------ Exercise material
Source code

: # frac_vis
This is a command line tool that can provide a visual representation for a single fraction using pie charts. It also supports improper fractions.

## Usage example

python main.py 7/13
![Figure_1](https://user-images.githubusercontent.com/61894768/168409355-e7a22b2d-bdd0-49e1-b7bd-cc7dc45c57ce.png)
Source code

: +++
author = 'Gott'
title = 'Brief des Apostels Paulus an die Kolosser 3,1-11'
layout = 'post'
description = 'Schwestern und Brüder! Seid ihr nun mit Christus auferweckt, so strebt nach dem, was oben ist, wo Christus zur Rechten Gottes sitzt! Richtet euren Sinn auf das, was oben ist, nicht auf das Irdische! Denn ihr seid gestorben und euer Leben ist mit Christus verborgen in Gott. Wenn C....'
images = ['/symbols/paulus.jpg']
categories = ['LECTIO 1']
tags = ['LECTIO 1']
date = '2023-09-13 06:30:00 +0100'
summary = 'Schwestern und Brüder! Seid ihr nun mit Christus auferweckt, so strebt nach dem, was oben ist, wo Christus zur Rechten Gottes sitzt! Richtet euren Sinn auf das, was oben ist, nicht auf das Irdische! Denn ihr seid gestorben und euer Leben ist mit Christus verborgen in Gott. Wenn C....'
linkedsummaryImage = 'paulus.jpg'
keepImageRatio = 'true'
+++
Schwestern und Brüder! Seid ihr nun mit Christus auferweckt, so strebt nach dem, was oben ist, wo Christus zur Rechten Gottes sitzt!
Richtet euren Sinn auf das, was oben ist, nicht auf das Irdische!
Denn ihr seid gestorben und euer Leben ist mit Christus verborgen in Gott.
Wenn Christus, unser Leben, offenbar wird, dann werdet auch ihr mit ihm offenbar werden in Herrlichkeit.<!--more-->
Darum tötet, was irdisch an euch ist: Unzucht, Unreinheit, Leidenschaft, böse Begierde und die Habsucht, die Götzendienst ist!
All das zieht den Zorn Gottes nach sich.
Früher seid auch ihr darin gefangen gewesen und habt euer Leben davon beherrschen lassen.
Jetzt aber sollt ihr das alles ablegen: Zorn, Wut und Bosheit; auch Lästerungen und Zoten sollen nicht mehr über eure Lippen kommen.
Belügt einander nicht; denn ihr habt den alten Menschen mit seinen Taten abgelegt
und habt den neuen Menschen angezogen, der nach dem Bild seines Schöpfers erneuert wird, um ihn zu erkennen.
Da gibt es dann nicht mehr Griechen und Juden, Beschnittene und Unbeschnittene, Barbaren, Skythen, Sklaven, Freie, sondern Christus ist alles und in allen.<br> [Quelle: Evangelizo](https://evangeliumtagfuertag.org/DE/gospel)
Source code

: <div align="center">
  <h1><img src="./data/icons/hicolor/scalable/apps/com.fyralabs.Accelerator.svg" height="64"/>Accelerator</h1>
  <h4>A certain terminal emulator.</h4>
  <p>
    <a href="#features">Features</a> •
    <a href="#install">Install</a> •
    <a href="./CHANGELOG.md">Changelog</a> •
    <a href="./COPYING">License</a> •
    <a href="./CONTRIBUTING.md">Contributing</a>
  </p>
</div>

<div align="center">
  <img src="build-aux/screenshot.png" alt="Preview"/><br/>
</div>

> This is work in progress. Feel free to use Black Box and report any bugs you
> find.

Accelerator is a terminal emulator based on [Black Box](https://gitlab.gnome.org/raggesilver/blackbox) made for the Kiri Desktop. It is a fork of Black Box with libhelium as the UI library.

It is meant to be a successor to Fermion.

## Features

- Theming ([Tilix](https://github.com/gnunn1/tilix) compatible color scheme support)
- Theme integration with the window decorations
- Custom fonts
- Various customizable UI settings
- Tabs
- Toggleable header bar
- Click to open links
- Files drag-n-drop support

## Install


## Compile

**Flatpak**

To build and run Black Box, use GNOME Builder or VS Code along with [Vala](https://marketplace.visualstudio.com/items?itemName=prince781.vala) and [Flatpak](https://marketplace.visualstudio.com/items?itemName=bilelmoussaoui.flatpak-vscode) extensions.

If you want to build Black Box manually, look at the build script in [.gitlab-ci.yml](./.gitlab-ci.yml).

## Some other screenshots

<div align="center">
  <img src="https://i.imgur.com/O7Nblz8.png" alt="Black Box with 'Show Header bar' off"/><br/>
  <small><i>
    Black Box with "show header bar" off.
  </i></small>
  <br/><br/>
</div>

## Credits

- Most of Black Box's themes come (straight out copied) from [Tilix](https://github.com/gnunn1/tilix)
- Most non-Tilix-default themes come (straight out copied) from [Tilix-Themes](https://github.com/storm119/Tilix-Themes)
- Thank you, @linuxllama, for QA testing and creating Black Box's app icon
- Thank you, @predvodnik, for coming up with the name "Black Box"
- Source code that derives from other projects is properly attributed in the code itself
------------
**Problem requirements**:
Gather from the records above every line containing the string "gitlab".

**Output for this exercise**:
Accelerator is a terminal emulator based on [Black Box](https://gitlab.gnome.org/raggesilver/blackbox) made for the Kiri Desktop. It is a fork of Black Box with libhelium as the UI library.
If you want to build Black Box manually, look at the build script in [.gitlab-ci.yml](./.gitlab-ci.yml).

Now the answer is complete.